Saved data entries
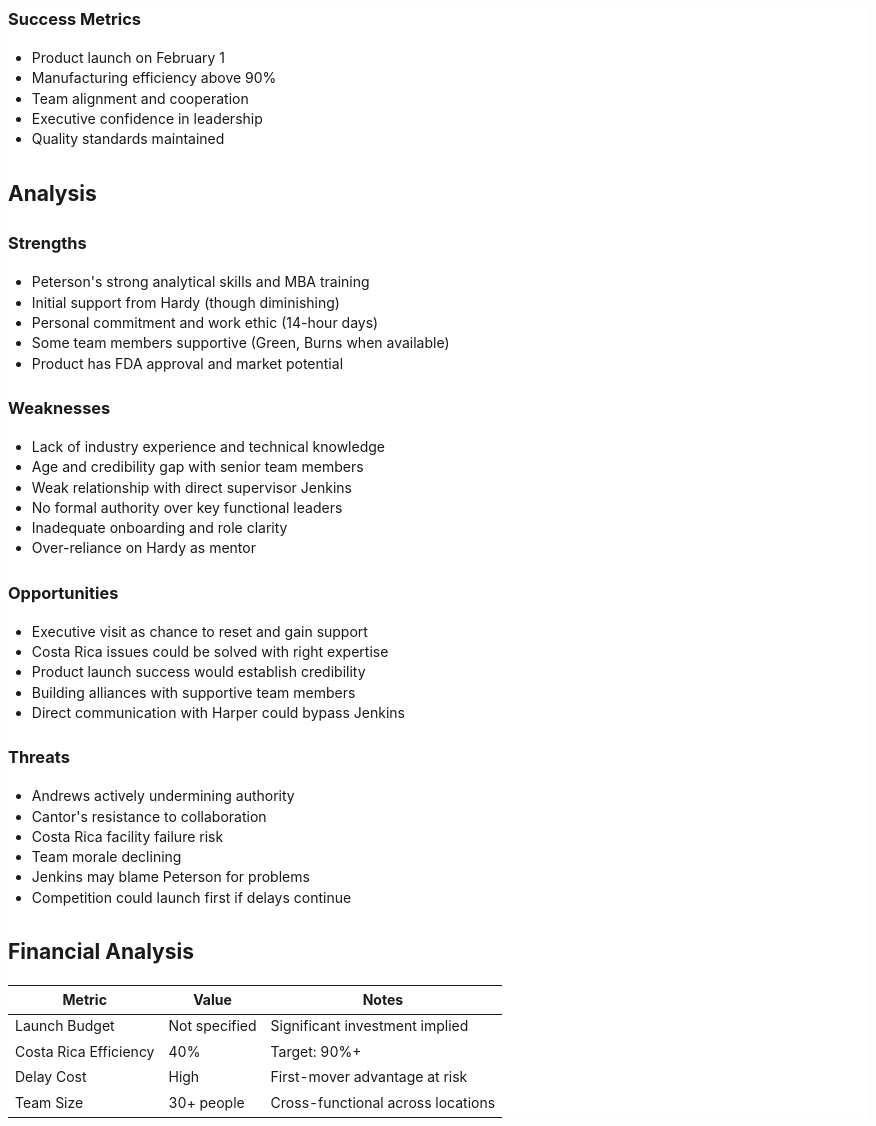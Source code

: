 ### Success Metrics
- Product launch on February 1
- Manufacturing efficiency above 90%
- Team alignment and cooperation
- Executive confidence in leadership
- Quality standards maintained

## Analysis

### Strengths
- Peterson's strong analytical skills and MBA training
- Initial support from Hardy (though diminishing)
- Personal commitment and work ethic (14-hour days)
- Some team members supportive (Green, Burns when available)
- Product has FDA approval and market potential

### Weaknesses
- Lack of industry experience and technical knowledge
- Age and credibility gap with senior team members
- Weak relationship with direct supervisor Jenkins
- No formal authority over key functional leaders
- Inadequate onboarding and role clarity
- Over-reliance on Hardy as mentor

### Opportunities
- Executive visit as chance to reset and gain support
- Costa Rica issues could be solved with right expertise
- Product launch success would establish credibility
- Building alliances with supportive team members
- Direct communication with Harper could bypass Jenkins

### Threats
- Andrews actively undermining authority
- Cantor's resistance to collaboration
- Costa Rica facility failure risk
- Team morale declining
- Jenkins may blame Peterson for problems
- Competition could launch first if delays continue

## Financial Analysis
| Metric | Value | Notes |
|--------|-------|-------|
| Launch Budget | Not specified | Significant investment implied |
| Costa Rica Efficiency | 40% | Target: 90%+ |
| Delay Cost | High | First-mover advantage at risk |
| Team Size | 30+ people | Cross-functional across locations |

_WORK TO BE COMPLETED_:
Go through the entries. Report every line that contains the word "members".

_RESULT OF THIS EXERCISE_:
- Some team members supportive (Green, Burns when available)
- Age and credibility gap with senior team members
- Building alliances with supportive team members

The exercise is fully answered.